*WORK INSTRUCTIONS:*
In the entries below, count every line with the string "over". State the count and nothing else.

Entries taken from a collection
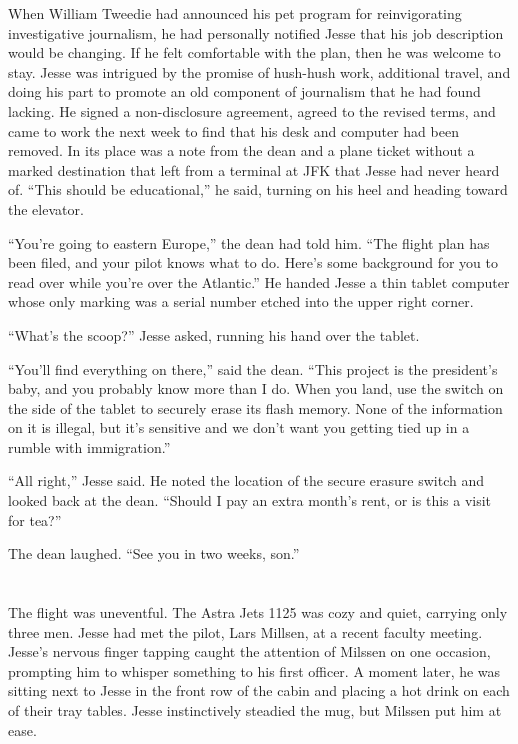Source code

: \documentclass[12pt]{book}
\begin{document}
When William Tweedie had announced his pet program for reinvigorating investigative journalism, he had personally notified Jesse that his job description would be changing.  If he felt comfortable with the plan, then he was welcome to stay.  Jesse was intrigued by the promise of hush-hush work, additional travel, and doing his part to promote an old component of journalism that he had found lacking.  He signed a non-disclosure agreement, agreed to the revised terms, and came to work the next week to find that his desk and computer had been removed.  In its place was a note from the dean and a plane ticket without a marked destination that left from a terminal at JFK that Jesse had  never heard of.  ``This should be educational,'' he said, turning on his heel and heading toward the elevator.

``You're going to eastern Europe,'' the dean had told him.  ``The flight plan has been filed, and your pilot knows what to do.  Here's some background for you to read over while you're over the Atlantic.''  He handed Jesse a thin tablet computer whose only marking was a serial number etched into the upper right corner.

``What's the scoop?'' Jesse asked, running his hand over the tablet.

``You'll find everything on there,'' said the dean.  ``This project is the president's baby, and you probably know more than I do.  When you land, use the switch on the side of the tablet to securely erase its flash memory.  None of the information on it is illegal, but it's sensitive and we don't want you getting tied up in a rumble with immigration.''

``All right,'' Jesse said.  He noted the location of the secure erasure switch and looked back at the dean.  ``Should I pay an extra month's rent, or is this a visit for tea?''

The dean laughed.  ``See you in two weeks, son.''

\chapter{}

The flight was uneventful.  The Astra Jets 1125 was cozy and quiet, carrying only three men.  Jesse had met the pilot, Lars Millsen, at a recent faculty meeting.  Jesse's nervous finger tapping caught the attention of Milssen on one occasion, prompting him to whisper something to his first officer.  A moment later, he was sitting next to Jesse in the front row of the cabin and placing a hot drink on each of their tray tables.  Jesse instinctively steadied the mug, but Milssen put him at ease.
\end{document}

*COMPLETED TASK:*
2